The program for a typical 3,000 square foot, four bedroom house set the quantitative constraints for the design. The west‐facing elongated private street frontage required sun protection for the front façade as well as sun exposure for the smaller southern face. The resultant form utilizes hinged shed forms opening to the south. Two shed roofs intersect over the main living space to form a valley roof that collects rainwater and also serve as a mounting platform for a net zero photovoltaic array. A solar chimney is built above an ethanol alcohol fireplace. Other materials of note are FSC wood framing, fly ash concrete, and no VOC paint. Cantilevered plywood roofs provide shade in summer, while perforated steel screens shade early afternoon sun from the west. The modest, one‐story, courtyard‐driven house slips into this neighborhood behind a row of mature sycamore trees.

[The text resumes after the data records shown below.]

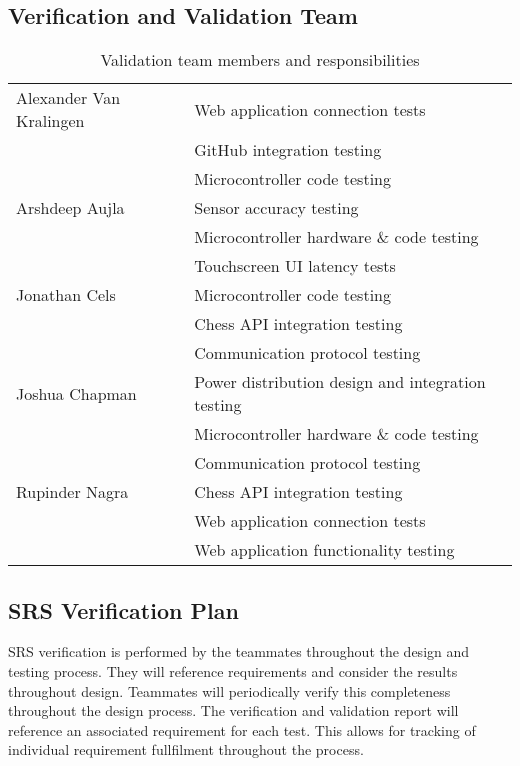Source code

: \documentclass[12pt, titlepage]{article}
\begin{document}
\subsection{Verification and Validation Team}
\begin{table}[hp]
  \caption{Validation team members and responsibilities}
  \begin{tabular}{ |p{4.5cm}||p{9cm}|  }
    \hline
    Alexander Van Kralingen & Web application connection tests\\
    & GitHub integration testing\\
    & Microcontroller code testing\\
    \hline
    Arshdeep Aujla & Sensor accuracy testing\\
    & Microcontroller hardware \& code testing\\
    & Touchscreen UI latency tests\\
    \hline
    Jonathan Cels & Microcontroller code testing\\
    & Chess API integration testing\\
    & Communication protocol testing\\
    \hline
    Joshua Chapman& Power distribution design and integration testing\\
    & Microcontroller hardware \& code testing\\
    & Communication protocol testing\\
    \hline
    Rupinder Nagra & Chess API integration testing\\ 
    & Web application connection tests\\
    & Web application functionality testing\\
    \hline
  \end{tabular}
\end{table}

\subsection{SRS Verification Plan}
SRS verification is performed by the teammates throughout the design and testing 
process. They will reference requirements and consider the results throughout design. 
Teammates will periodically verify this completeness throughout the design process. 
The verification and validation report will reference an associated requirement for 
each test. This allows for tracking of individual requirement fullfilment 
throughout the process. 
\end{document}
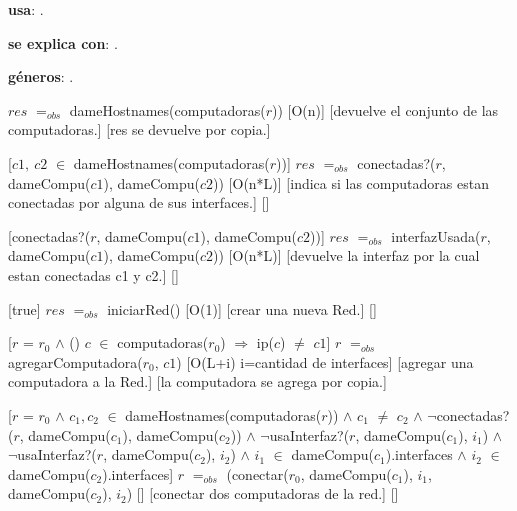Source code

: \begin{Interfaz}

  \textbf{usa}: .
  
  \textbf{se explica con}: .

  \textbf{g\'eneros}: .


  {$res$ $=_{obs}$ dameHostnames(computadoras($r$))}%
  [O(n)]
  [devuelve el conjunto de las computadoras.]
  [res se devuelve por copia.]

  [$c1,\ c2$ $\in$ dameHostnames(computadoras($r$))]
  {$res$ $=_{obs}$ conectadas?($r$, dameCompu($c1$), dameCompu($c2$))}
  [O(n*L)]
  [indica si las computadoras estan conectadas por alguna de sus interfaces.]
  []

  [conectadas?($r$, dameCompu($c1$), dameCompu($c2$))]
  {$res$ $=_{obs}$ interfazUsada($r$, dameCompu($c1$), dameCompu($c2$))}
  [O(n*L)]
  [devuelve la interfaz por la cual estan conectadas c1 y c2.]
  []

  [true]
  {$res$ $=_{obs}$ iniciarRed()}
  [O(1)]
  [crear una nueva Red.]
  []
  
  [$r$ = $r_0$ $\wedge$
  () $c$ $\in$ computadoras($r_0$) $\Rightarrow$ ip($c$) $\neq$ $c1$]
  {$r$ $=_{obs}$ agregarComputadora($r_0$, $c1$)}
  [O(L+i) i=cantidad de interfaces]
  [agregar una computadora a la Red.]
  [la computadora se agrega por copia.]

  [$r$ = $r_0$ $\wedge$ $c_1, c_2$ $\in$ dameHostnames(computadoras($r$)) $\wedge$ $c_1$ $\neq$ $c_2$	$\wedge$ \newline $\neg$conectadas?($r$, dameCompu($c_1$), dameCompu($c_2$)) $\wedge$ $\neg$usaInterfaz?($r$, dameCompu($c_1$), $i_1$) $\wedge$ $\neg$usaInterfaz?($r$, dameCompu($c_2$), $i_2$) $\wedge$ $i_1$ $\in$ dameCompu($c_1$).interfaces $\wedge$ $i_2$ $\in$ dameCompu($c_2$).interfaces]
  {$r$ $=_{obs}$ (conectar($r_0$, dameCompu($c_1$), $i_1$, dameCompu($c_2$), $i_2$)}
  []
  [conectar dos computadoras de la red.]
  []
   

\end{Interfaz}
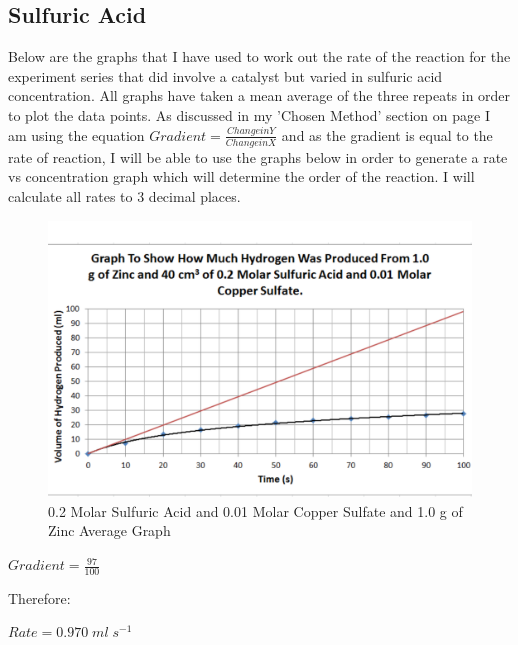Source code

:	\subsection{Sulfuric Acid}

Below are the graphs that I have used to work out the rate of the reaction for the experiment series that did involve a catalyst but varied in sulfuric acid concentration. All graphs have taken a mean average of the three repeats in order to plot the data points. As discussed in my 'Chosen Method' section on page \pageref{Chosen Method} I am using the equation $Gradient = \frac{Change in Y}{Change in X}$ and as the gradient is equal to the rate of reaction, I will be able to use the graphs below in order to generate a rate vs concentration graph which will determine the order of the reaction. I will calculate all rates to 3 decimal places.


\begin{figure}[H]
    \includegraphics[width=\textwidth]{./Analysis/Images/2Catalysed/02Molar.pdf}
    \caption{0.2 Molar Sulfuric Acid and 0.01 Molar Copper Sulfate and 1.0 g of Zinc Average Graph} \label{fig:02MolarSACSGradient}
\end{figure}

$Gradient = \frac{97}{100}$

Therefore:

$Rate = 0.970 \; ml \; s^{-1}$

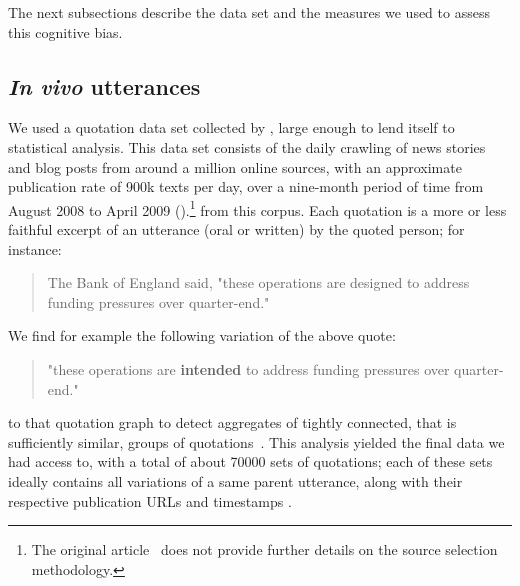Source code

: The next subsections describe the data set and the measures we used to assess this cognitive bias.

\subsection{\emph{In vivo} utterances}

We used a quotation data set collected by \citet{leskovec_meme-tracking_2009}, large enough to lend itself to statistical analysis.
This data set consists of the daily crawling of news stories and blog posts from around a million online sources, with an approximate publication rate of 900k texts per day, over a nine-month period of time from August 2008 to April 2009 (\citealp{leskovec_memetracker:_2009}).\footnote{
The original article~\citep{leskovec_meme-tracking_2009} does not provide further details on the source selection methodology.
}
 from this corpus.
Each quotation is a more or less faithful excerpt of an utterance (oral or written) by the quoted person; for instance:
\begin{quote}
The Bank of England said, "these operations are designed to address funding pressures over quarter-end."
\end{quote}

We find for example the following variation of the above quote:
\begin{quote}
"these operations are \textbf{intended} to address funding pressures over quarter-end."
\end{quote}
 to that quotation graph to detect aggregates of tightly connected, that is sufficiently similar, groups of quotations~\citep[see again][for more details]{leskovec_meme-tracking_2009}.
This analysis yielded the final data we had access to, with a total of about \num{70000} sets of quotations; each of these sets ideally contains all variations of a same parent utterance, along with their respective publication URLs and timestamps .

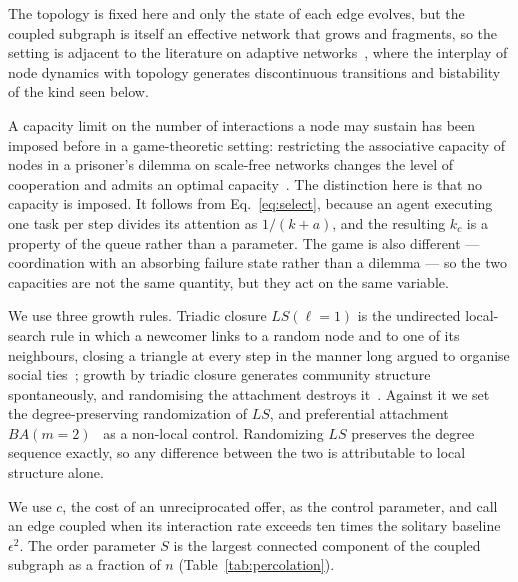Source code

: \documentclass[aps,pre,twocolumn,superscriptaddress,floatfix,longbibliography]{revtex4-2}
\begin{document}
The topology is fixed here and only the state of each edge evolves, but the
coupled subgraph is itself an effective network that grows and fragments, so the
setting is adjacent to the literature on adaptive
networks~\cite{gross2008}, where the interplay of node dynamics with topology
generates discontinuous transitions and bistability of the kind seen below.

A capacity limit on the number of interactions a node may sustain has been
imposed before in a game-theoretic setting: restricting the associative capacity
of nodes in a prisoner's dilemma on scale-free networks changes the level of
cooperation and admits an optimal capacity~\cite{poncela2011}. The distinction
here is that no capacity is imposed. It follows from Eq.~\eqref{eq:select},
because an agent executing one task per step divides its attention as
$1/(k+a)$, and the resulting $k_c$ is a property of the queue rather than a
parameter. The game is also different --- coordination with an absorbing
failure state rather than a dilemma --- so the two capacities are not the same
quantity, but they act on the same variable.

We use three growth rules. Triadic closure $LS(\ell=1)$ is the undirected
local-search rule in which a newcomer links to a random node and to one of its
neighbours, closing a triangle at every step in the manner long argued to
organise social ties~\cite{granovetter1973}; growth by triadic closure
generates community structure spontaneously, and randomising the attachment
destroys it~\cite{bianconi2014}. Against it we set the degree-preserving
randomization of $LS$, and preferential attachment
$BA(m=2)$~\cite{barabasi1999} as a non-local control. Randomizing $LS$
preserves the degree sequence exactly, so any difference between the two is
attributable to local structure alone.

We use $c$, the cost of an unreciprocated offer, as the control parameter, and
call an edge coupled when its interaction rate exceeds ten times the solitary
baseline $\epsilon^2$. The order parameter $S$ is the largest connected
component of the coupled subgraph as a fraction of $n$
(Table~\ref{tab:percolation}).
\end{document}
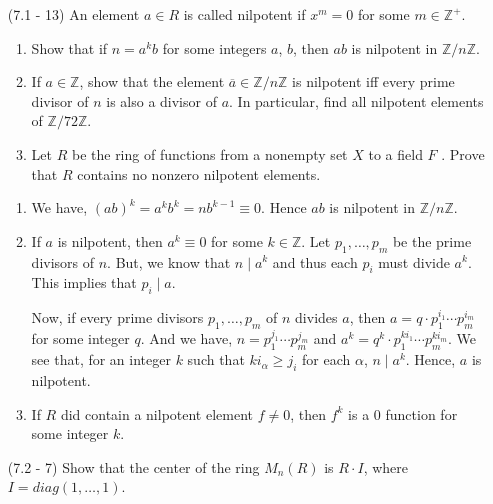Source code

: \documentclass[12pt]{article}
\newcommand{\bz}{\mathbb{Z}}
\newcommand{\mz}{\mathbb{Z}}
\begin{document}
\begin{enumerate}
\item[(7.1 - 13)] An element $a\in R$ is called
    nilpotent if $x^m = 0$ for some $m \in\mathbb{Z}^+$.
    \begin{enumerate}
        \item Show that if $n = a^kb$ for some integers
        $a$, $b$, then $ab$ is nilpotent in $\bz/n\bz$.

        \item If $a\in\bz$, show that the element
        $\overline{a}\in\bz/n\bz$ is nilpotent
        iff every prime divisor of $n$ is
        also a divisor
        of $a$. In particular, find all nilpotent elements
        of $\bz/72\bz$.

        \item Let $R$ be the ring of functions from a
        nonempty set $X$ to a field $F$ . Prove that $R$
        contains no nonzero nilpotent elements.
    \end{enumerate}
\begin{mybox}

    \begin{enumerate}
        \item We have, $(ab)^k=a^kb^k=nb^{k-1}\equiv 0$.
        Hence $ab$ is nilpotent in $\mz/n\mz$.
        \item If $a$ is nilpotent, then $a^k\equiv 0$
        for some $k\in\mz$. Let $p_1,\ldots,p_m$ be the
        prime divisors of $n$. But,
        we know that $n\mid a^k$ and thus each $p_i$ must
        divide $a^k$. This implies that $p_i\mid a$.

        \vspace*{2mm}
        Now, if every prime divisors $p_1,\ldots,p_m$ of
        $n$ divides $a$, then $a=q\cdot p_1^{i_1}\cdots 
        p_m^{i_m}$ for some integer $q$. And we have,
        $n=p_1^{j_1}\cdots 
        p_m^{j_m}$ and $a^k=q^k\cdot p_1^{ki_1}\cdots 
        p_m^{ki_m}$. We see that, for an integer $k$ such
        that $ki_\alpha\geq j_i$ for each $\alpha$,
        $n\mid a^k$. Hence, $a$ is nilpotent.

        \item If $R$ did contain a nilpotent element
        $f\neq 0$, then $f^k$ is a 0 function for some
        integer $k$.
    \end{enumerate}
\end{mybox}

\item[(7.2 - 7)] Show that the center of the ring $M_n(R)$
    is $R\cdot I$, where $I = diag(1,\ldots,1)$.
\begin{mybox}
    

\end{mybox}
\end{enumerate}
\end{document}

In a local culture that continues to choose historic typologies to drive design, this simple house denies the norm in this architecturally conservative environment. Its materiality and form are direct responses to context, climate, and our current economy. It brings to light a more honest approach to the making of a house. Building codes in Contra Costa County are currently being rewritten to allow for this greywater reuse system.